Строго системно-логически роль самца с самцовым типом оргазма заключается в непрерывном оплодотворении всего и вся, что и нашло свое отражение в легенде о Приапе, а непрерывная эрекция получила название приапизма. Однако этот чисто биофизический идеал носит исключительно сексуальный характер, ибо требует непрерывной сверхскоростной биохимической работы семенных желез по производству качественной спермы, чтобы выполнять и репродуктивную функцию. А это просто невозможно по крайней мере у теплокровных. Идеал трутней у них недостигнут пока что даже тщательной селекцией самцов-производителей, ибо важна не только частота покрытий самок, но и качество самой спермы. А здесь мы упираемся в проблему понимания сути качества спермы, которое неизбежно обусловлено исходным механизмом жизнетворения:
→трофика→рост→редупликация→
И селекционеры прекрасно знают на практике капризную строгость соблюдения этой технологии.

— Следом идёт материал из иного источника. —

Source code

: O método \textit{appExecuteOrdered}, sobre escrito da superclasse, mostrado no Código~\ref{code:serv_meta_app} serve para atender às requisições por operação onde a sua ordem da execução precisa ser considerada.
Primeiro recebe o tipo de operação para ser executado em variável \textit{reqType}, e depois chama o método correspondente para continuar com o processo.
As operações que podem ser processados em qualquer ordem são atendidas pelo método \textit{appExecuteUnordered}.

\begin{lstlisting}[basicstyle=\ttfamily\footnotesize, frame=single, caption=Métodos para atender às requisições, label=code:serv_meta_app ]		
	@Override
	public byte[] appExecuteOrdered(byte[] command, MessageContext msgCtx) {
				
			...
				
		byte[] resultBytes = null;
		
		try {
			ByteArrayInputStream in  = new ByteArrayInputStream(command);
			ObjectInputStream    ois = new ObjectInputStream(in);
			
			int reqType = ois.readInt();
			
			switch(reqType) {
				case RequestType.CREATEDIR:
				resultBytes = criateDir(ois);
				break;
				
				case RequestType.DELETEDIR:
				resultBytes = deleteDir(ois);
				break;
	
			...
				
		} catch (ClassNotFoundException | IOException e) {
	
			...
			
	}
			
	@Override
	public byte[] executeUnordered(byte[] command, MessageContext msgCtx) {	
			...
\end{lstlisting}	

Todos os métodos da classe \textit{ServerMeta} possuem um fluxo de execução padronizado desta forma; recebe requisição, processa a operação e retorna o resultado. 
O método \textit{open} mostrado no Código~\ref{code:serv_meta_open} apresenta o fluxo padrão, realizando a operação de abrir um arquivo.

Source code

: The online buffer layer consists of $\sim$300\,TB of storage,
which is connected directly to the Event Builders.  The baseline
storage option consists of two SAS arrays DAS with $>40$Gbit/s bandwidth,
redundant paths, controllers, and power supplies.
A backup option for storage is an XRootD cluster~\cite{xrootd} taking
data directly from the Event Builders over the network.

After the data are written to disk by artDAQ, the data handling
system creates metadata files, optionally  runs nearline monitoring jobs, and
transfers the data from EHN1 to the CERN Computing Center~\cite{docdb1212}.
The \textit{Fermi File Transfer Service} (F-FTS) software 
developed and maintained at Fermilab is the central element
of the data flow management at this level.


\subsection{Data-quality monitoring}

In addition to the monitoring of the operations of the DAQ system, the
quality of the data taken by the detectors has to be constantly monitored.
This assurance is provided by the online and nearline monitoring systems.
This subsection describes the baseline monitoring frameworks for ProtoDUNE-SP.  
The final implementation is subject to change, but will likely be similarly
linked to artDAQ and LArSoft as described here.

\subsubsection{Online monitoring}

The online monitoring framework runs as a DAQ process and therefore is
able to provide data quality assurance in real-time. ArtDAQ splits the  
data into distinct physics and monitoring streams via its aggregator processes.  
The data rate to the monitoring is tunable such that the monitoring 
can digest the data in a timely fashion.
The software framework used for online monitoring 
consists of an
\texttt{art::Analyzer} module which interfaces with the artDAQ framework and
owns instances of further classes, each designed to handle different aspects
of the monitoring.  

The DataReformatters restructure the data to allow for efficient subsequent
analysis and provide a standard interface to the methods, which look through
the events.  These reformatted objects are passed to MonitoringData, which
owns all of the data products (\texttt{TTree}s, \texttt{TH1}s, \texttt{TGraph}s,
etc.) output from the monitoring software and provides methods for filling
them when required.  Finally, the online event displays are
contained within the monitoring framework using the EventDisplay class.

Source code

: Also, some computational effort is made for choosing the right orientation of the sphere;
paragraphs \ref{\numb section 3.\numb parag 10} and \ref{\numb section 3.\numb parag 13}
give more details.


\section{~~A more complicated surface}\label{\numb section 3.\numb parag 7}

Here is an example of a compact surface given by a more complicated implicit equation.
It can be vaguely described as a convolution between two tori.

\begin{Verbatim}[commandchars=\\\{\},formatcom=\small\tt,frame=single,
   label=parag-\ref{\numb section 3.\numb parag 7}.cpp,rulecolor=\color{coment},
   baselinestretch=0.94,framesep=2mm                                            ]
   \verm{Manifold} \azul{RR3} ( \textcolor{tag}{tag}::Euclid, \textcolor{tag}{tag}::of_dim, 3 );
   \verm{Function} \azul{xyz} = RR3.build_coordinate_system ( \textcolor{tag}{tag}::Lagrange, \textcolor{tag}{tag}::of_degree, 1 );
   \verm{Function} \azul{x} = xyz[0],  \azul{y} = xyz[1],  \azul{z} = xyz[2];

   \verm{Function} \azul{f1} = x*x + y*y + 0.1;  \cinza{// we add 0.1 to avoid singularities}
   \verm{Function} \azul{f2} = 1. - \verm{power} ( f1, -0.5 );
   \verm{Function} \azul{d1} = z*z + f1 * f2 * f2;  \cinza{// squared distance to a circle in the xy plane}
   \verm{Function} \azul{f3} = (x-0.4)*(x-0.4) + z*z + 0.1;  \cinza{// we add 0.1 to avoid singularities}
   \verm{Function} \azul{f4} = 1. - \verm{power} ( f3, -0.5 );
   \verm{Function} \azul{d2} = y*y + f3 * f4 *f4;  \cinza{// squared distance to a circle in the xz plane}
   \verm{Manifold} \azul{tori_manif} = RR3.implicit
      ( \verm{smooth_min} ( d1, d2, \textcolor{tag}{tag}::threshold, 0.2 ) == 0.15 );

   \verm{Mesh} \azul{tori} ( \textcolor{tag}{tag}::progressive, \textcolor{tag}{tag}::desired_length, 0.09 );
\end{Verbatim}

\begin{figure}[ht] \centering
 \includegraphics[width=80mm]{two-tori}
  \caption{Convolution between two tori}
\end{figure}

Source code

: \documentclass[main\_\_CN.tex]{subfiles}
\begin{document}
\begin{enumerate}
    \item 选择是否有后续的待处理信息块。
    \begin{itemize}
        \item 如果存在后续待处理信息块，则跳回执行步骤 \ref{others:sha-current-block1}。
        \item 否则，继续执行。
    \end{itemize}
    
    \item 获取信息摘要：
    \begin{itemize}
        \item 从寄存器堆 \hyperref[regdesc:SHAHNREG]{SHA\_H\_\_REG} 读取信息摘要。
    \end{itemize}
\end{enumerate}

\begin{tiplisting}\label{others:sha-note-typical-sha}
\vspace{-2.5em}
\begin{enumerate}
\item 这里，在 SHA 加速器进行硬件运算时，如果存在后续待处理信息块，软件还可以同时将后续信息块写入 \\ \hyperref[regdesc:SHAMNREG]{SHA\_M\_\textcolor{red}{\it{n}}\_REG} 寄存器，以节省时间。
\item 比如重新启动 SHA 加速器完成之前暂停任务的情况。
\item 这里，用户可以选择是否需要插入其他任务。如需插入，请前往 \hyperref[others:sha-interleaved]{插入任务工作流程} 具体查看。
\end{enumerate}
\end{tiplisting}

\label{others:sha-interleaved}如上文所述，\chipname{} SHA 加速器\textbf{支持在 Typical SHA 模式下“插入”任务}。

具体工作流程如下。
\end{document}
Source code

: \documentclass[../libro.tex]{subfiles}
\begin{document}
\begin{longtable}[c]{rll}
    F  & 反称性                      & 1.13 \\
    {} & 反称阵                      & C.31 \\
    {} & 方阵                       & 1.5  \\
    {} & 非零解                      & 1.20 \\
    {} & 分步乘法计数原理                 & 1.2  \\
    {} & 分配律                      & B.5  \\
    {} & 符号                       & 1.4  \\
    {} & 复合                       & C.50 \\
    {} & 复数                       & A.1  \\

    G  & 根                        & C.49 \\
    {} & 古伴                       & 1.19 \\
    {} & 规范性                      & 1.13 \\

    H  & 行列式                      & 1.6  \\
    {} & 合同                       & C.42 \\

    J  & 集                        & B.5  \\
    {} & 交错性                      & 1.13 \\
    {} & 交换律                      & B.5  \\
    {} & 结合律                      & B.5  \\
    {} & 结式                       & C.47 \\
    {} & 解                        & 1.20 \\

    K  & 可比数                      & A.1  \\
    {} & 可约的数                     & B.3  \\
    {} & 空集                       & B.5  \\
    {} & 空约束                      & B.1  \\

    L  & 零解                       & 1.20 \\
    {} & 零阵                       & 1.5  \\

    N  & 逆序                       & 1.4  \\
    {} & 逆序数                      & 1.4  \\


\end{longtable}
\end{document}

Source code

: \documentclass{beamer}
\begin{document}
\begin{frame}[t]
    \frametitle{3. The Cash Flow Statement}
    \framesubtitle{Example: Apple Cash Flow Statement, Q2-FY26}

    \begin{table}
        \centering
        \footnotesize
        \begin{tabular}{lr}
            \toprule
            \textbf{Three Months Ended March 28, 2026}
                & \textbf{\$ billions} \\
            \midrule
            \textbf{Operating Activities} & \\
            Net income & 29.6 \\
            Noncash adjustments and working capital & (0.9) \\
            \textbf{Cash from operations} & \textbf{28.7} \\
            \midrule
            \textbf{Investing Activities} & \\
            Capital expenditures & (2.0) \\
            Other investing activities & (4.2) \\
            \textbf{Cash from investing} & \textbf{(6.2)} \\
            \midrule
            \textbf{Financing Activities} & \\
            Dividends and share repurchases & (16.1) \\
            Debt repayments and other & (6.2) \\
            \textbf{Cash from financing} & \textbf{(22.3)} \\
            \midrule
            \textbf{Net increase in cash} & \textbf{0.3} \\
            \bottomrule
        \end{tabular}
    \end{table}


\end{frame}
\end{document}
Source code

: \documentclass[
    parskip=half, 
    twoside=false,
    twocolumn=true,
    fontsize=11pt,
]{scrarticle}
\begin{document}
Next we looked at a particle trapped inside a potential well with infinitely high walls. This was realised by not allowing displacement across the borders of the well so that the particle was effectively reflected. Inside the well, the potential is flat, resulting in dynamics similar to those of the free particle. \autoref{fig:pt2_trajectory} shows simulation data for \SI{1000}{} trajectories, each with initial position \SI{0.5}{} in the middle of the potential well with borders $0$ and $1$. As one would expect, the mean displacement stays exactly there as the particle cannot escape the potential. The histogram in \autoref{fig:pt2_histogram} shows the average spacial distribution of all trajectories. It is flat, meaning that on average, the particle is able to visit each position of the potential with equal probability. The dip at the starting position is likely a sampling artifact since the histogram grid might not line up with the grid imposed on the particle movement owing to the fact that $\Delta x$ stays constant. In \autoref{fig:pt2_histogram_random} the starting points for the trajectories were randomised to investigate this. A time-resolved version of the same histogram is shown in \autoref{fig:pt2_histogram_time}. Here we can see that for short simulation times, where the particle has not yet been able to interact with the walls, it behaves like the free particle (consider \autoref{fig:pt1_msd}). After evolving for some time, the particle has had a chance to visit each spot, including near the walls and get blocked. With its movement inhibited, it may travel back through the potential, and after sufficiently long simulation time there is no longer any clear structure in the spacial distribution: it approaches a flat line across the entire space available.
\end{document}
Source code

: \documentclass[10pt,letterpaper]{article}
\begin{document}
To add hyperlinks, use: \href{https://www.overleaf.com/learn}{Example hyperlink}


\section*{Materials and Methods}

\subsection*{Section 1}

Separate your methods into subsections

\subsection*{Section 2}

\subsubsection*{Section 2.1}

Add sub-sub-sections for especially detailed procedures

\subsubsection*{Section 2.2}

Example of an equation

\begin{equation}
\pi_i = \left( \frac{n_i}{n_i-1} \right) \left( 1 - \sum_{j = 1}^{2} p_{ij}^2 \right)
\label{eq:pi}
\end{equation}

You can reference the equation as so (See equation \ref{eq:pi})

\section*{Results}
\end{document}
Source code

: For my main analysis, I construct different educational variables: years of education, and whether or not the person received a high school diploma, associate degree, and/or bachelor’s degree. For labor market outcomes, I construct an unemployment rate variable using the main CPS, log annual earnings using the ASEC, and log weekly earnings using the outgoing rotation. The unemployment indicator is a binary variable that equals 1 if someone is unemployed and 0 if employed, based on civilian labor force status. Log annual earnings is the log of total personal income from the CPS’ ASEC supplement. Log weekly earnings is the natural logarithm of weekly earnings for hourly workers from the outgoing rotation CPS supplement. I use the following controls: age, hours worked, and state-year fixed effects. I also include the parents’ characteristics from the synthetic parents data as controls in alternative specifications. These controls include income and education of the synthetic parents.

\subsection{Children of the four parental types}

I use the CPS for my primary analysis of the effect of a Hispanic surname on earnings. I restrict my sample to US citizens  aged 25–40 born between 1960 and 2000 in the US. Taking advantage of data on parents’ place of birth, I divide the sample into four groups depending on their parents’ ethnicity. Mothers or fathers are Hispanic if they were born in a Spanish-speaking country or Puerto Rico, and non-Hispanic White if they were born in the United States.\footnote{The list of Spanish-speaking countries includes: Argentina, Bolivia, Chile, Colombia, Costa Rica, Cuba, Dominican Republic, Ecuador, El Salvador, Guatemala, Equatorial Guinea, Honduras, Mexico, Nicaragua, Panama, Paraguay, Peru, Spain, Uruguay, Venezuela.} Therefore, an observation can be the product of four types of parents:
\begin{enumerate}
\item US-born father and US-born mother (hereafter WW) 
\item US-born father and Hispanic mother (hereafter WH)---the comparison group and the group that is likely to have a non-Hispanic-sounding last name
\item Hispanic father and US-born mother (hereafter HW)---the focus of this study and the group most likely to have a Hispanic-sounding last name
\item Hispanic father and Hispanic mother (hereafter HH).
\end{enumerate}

Философский аспект селекции состоит не только в ее делении на естественно-эволюционную, искусственно-эволюционную и генно-инженерную, но и на растительную, животную и евгеническую. Искусственно-эволюционная селекция не вызывает ни малейших опасений, ибо ее принципы не противоречат принципам естественной эволюции, сочетания подобного с подобным в биофизико-биохимическом отношении (близковидовые сочетания). Поэтому все скрещивания в рамках “растение-растение”, “животное-животное”, “человек-человек” имеют природный барьер монстризации. Иное дело – генная инженерия, ибо это уже вторжение не в систему биофизико-биохимического симбиоза эколокусного типа у полицитов, а в систему планирования биофизико-биохимических цепочек реакций, трансгенерационные последствия которых совершенно темны даже для эколокуса, а не только биоценоза и тем более биосферы. Но даже при идеально карантинном способе сельхозпроизводства продуктов питания такого типа (что весьма маловероятно при условиях коммерциализации всего и вся) необходимы тщательные трансгенерационные исследования сугубо трофических последствий для человека при разных формах приготовления пищи. И эта проблема напрямую связана с проблемой евгеники, идеала человека, его киборгизации, о чем речь еще впереди.
Внимательный читатель заметил, что мы говорим о репродукции до сих пор как-то однобоко, со стороны самца, тогда как он всего лишь придаток-новообразование в биологической репродукции с совершенно темной кроме генно-репродуктивной перестройки функцией. Эволюционный авангардизм самцов задекларирован и многими принят на веру, но абсолютно бездоказателен пока что именно эволюционно, т.е. строго вверх по эволюционной лестнице. И это одна из важнейших проблем теоретической биологии. Философский инструментарий системно-логического моделирования и оперирования принципами позволяет лишь предположить, но не утверждать, ибо отсутствует статистика половых ролей по видам. Так у икромечущих рыб (сельдевые, например) имеет место синхронная беременность обоих полов, почти равная по объему и срокам, а значит и по трофическим затратам. Значит это пример истинного полового равноправия. Трутни у пчел – пример чистого нахлебничества, такие себе альфонсы, выполняющие исключительно репродуктивные функции и в силу этого уже не могущие внести ничего нового в эволюционный механизм извне, что и служит одним из основных факторов эволюционной стагнации, стабильности, консервативности и выживаемости. Но и сельдевые и пчелы – сугубо корпоративные бионты. А икромечущая колюшка, например, индивидуалистка, точнее индивидуалист-самец, сооружающий некое подобие жилища и заманивающий в него самку для икрометания, выбрасывающий на икру свои молоки и охраняющий свой питомник до выведения молодняка. Но наибольшую путаницу вносят яйцекладущие, у которых могут быть как сверхзаботливые папа и мама, так и абсолютно безответственные папа и мама (пингвины и кукушки). Есть и последователи колюшки, но в целом самцы много более свободны индивидуально, а значит и формально теоретически много больше времени могут потратить на познание окружающей среды, на всевозможные пробы-эксперименты взаимодействия именно в непривычных условиях. Еще более разительны отличия половых ролей самцов у млекопитающих, но не за счет их усложнения, а за счет усложнения половых ролей самок по собственнотельному вынашиванию и выкармливанию.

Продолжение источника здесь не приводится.